Psoriasis Associated With Obesity in Adults
The National Health and Nutrition Examination Surveys were reviewed to better understand the burden of psoriasis. Helmick et al (Am J Prev Med. 2014;47:37-45) examined psoriasis prevalence, severity, disparities, health-related quality of life, and selected comorbidities in 10,676 adults aged 20 to 59 years from 2003-2006 and 2009-2010. Related to patient diet and weight, they noted that psoriasis was associated with obesity.
Practice Point: The association between psoriasis and obesity warrants further research, as the disease is a large public health concern.
>>Read more at American Journal of Preventive Medicine
Dietary Plan With Physical Exercise Reduces Psoriasis Severity
Among the risk factors for psoriasis are increased body mass index and weight gain. The prevalence of obesity in patients with psoriasis is higher than in the general population. Naldi et al (Br J Dermatol. 2014;170:634-642) assessed the impact of a dietary intervention combined with physical exercise for weight loss on improving psoriasis in overweight or obese patients. Patients were randomized to receive either a 20-week quantitative and qualitative dietary plan associated with physical exercise for weight loss or simple informative counseling at baseline about the utility of weight loss for clinical control of psoriatic disease. They reported that the median reduction in psoriasis area and severity index scores was significantly higher in the dietary intervention arm compared with the information-only arm (P=.02).
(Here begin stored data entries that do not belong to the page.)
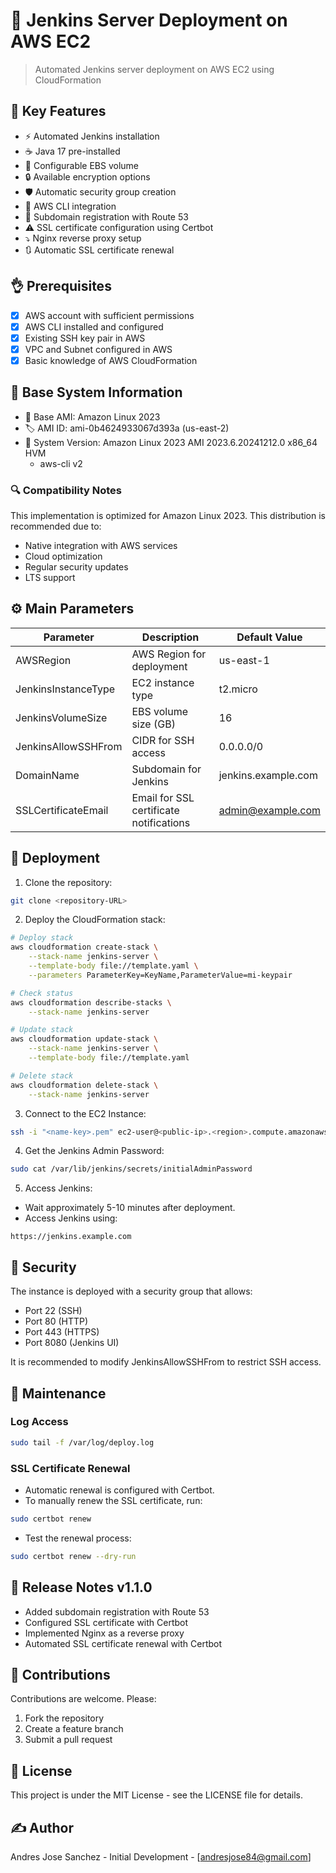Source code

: # 🏰 Jenkins Server Deployment on AWS EC2

> Automated Jenkins server deployment on AWS EC2 using CloudFormation

## 🌟 Key Features

- ⚡ Automated Jenkins installation
- ☕ Java 17 pre-installed
- 📀 Configurable EBS volume
- 🔒 Available encryption options
- 🛡️ Automatic security group creation
- 🔧 AWS CLI integration
- 🏢 Subdomain registration with Route 53
- ⚠️ SSL certificate configuration using Certbot
- ⤵️ Nginx reverse proxy setup
- 🔃 Automatic SSL certificate renewal

## 👌 Prerequisites

- [x] AWS account with sufficient permissions
- [x] AWS CLI installed and configured
- [x] Existing SSH key pair in AWS
- [x] VPC and Subnet configured in AWS
- [x] Basic knowledge of AWS CloudFormation

## 📜 Base System Information

- 🐧 Base AMI: Amazon Linux 2023
- 🏷️ AMI ID: ami-0b4624933067d393a (us-east-2)
- 🔄 System Version: Amazon Linux 2023 AMI 2023.6.20241212.0 x86_64 HVM
  - aws-cli v2

### 🔍 Compatibility Notes

This implementation is optimized for Amazon Linux 2023. This distribution is recommended due to:

- Native integration with AWS services
- Cloud optimization
- Regular security updates
- LTS support

## ⚙️ Main Parameters

| Parameter              | Description                                     | Default Value         |
|------------------------|-------------------------------------------------|-----------------------|
| AWSRegion             | AWS Region for deployment                      | us-east-1            |
| JenkinsInstanceType   | EC2 instance type                               | t2.micro             |
| JenkinsVolumeSize     | EBS volume size (GB)                            | 16                   |
| JenkinsAllowSSHFrom   | CIDR for SSH access                             | 0.0.0.0/0            |
| DomainName            | Subdomain for Jenkins                          | jenkins.example.com  |
| SSLCertificateEmail   | Email for SSL certificate notifications         | admin@example.com    |

## 🚀 Deployment

1. Clone the repository:

```bash
git clone <repository-URL>
```

2. Deploy the CloudFormation stack:

```bash
# Deploy stack
aws cloudformation create-stack \
    --stack-name jenkins-server \
    --template-body file://template.yaml \
    --parameters ParameterKey=KeyName,ParameterValue=mi-keypair

# Check status
aws cloudformation describe-stacks \
    --stack-name jenkins-server

# Update stack
aws cloudformation update-stack \
    --stack-name jenkins-server \
    --template-body file://template.yaml

# Delete stack
aws cloudformation delete-stack \
    --stack-name jenkins-server
```

3. Connect to the EC2 Instance:

```bash
ssh -i "<name-key>.pem" ec2-user@<public-ip>.<region>.compute.amazonaws.com
```

4. Get the Jenkins Admin Password:

```bash
sudo cat /var/lib/jenkins/secrets/initialAdminPassword
```

5. Access Jenkins:

- Wait approximately 5-10 minutes after deployment.
- Access Jenkins using:

```
https://jenkins.example.com
```

## 🔐 Security

The instance is deployed with a security group that allows:

- Port 22 (SSH)
- Port 80 (HTTP)
- Port 443 (HTTPS)
- Port 8080 (Jenkins UI)

It is recommended to modify JenkinsAllowSSHFrom to restrict SSH access.

## 🔧 Maintenance

### Log Access

```bash
sudo tail -f /var/log/deploy.log
```

### SSL Certificate Renewal

- Automatic renewal is configured with Certbot.
- To manually renew the SSL certificate, run:

```bash
sudo certbot renew
```

- Test the renewal process:

```bash
sudo certbot renew --dry-run
```

## 📄 Release Notes v1.1.0

- Added subdomain registration with Route 53
- Configured SSL certificate with Certbot
- Implemented Nginx as a reverse proxy
- Automated SSL certificate renewal with Certbot

## 🤝 Contributions

Contributions are welcome. Please:

1. Fork the repository
2. Create a feature branch
3. Submit a pull request

## 📝 License

This project is under the MIT License - see the LICENSE file for details.

## ✍️ Author

Andres Jose Sanchez - Initial Development - [andresjose84@gmail.com]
Practice Point: A dietary plan associated with physical exercise for obese or overweight psoriasis patients may help reduce disease severity.
>>Read more at British Journal of Dermatology
Improvement in Psoriasis With a Low-Energy Diet
Psoriasis severity increases with weight gain. Jensen et al (JAMA Dermatol. 2013;149:795-801) sought to measure the effect of weight reduction on the severity of psoriasis in obese patients. The intervention group received a low-energy diet for 8 weeks to induce weight loss, followed by 8 weeks of reintroduction of normal food intake. The control group was instructed to continue eating ordinary healthy foods. Results based on psoriasis area and severity index and dermatology life quality index scores were in favor of the low-energy diet group.
Practice Point: A low-energy diet may improve the severity of psoriasis in obese patients.